Apr 11 2014, 1:54pm CDT | by Forbes
Backed by its store re-modeling initiative, efficient cost management and customer loyalty programs, leading U.S. drugstore chain Rite Aid reported its sixth consecutive quarter of positive net income in Q4 2014. The company witnessed a 2.2% growth in its Q4 2014 revenue primarily on account of an increase in pharmacy gross profit, driven by generic purchasing efficiency as well as an increase in front-end gross profits. Rite Aid’s ongoing expense control measures benefited the company in the quarter. Q4 2014 net income stood at $57 million as compared to $124 million in Q4 2013. However, if we exclude LIFO charges and losses on debt retirement from the results of both years, net income this year was higher by $29 million.

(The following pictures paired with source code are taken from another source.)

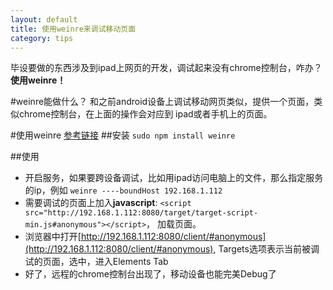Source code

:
 ```yaml
---
layout: default
title: 使用weinre来调试移动页面
category: tips
---
```

毕设要做的东西涉及到ipad上网页的开发，调试起来没有chrome控制台，咋办？**使用weinre！**

#weinre能做什么？
和之前android设备上调试移动网页类似，提供一个页面，类似chrome控制台，在上面的操作会对应到
ipad或者手机上的页面。

#使用weinre
[参考链接](https://www.ibm.com/developerworks/community/blogs/94e7fded-7162-445e-8ceb-97a2140866a9/entry/debugging_mobile_javascript_with_weinre?lang=en)
##安装
`sudo npm install weinre`

##使用
+ 开启服务，如果要跨设备调试，比如用ipad访问电脑上的文件，那么指定服务的ip，例如
`weinre ----boundHost 192.168.1.112`
+ 需要调试的页面上加入**javascript**:
`<script src="http://192.168.1.112:8080/target/target-script-min.js#anonymous"></script>`，
加载页面。
+ 浏览器中打开[http://192.168.1.112:8080/client/#anonymous](http://192.168.1.112:8080/client/#anonymous),
Targets选项表示当前被调试的页面，选中，进入Elements Tab
+ 好了，远程的chrome控制台出现了，移动设备也能完美Debug了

Fiscal 2014 was Rite Aid’s second profitable year in more than five years as the company benefited from its ongoing health and wellness transformation. Though its fiscal 2014 revenue increased only marginally, net income almost doubled compared to fiscal 2013. The company believes that the continued positive growth momentum places it in a position to evolve its strategy from one that focuses on turning the company around to one that emphasizes on growth.
Effectively leveraging its cost structure, investing in new stores and making operational progress remain key focus areas for Rite Aid, as it aims to build a unique brand focused on health and wellness. In fiscal 2014, the company completed additional refinancing to extend maturities and reduce its interest expense, factors that give it the required flexibility to better execute its business plan.
We will update our valuation for Rite Aid after the fiscal 2014 earnings release.
Wellness Store Remodels Remains A Key Growth Strategy
Loyalty programs such as the Wellness+ program have been one of the key factors driving growth in Rite Aid’s pharmacy sales, as well as front-end sales. The Wellness+ program helps strengthen the relationship with customers, which in turn increases the number of loyalty shoppers at Rite Aid. It remains a key component of Rite Aid’s health and wellness offering. The company made significant progress in transforming its stores into true neighborhood destinations for health and wellness in fiscal 2014. Last quarter, Rite Aid completed 94 remodels, 3 expansions and 2 relocations, taking the total number of Wellness stores to 1,215. It plans to remodel an additional 450 stores in fiscal 2015.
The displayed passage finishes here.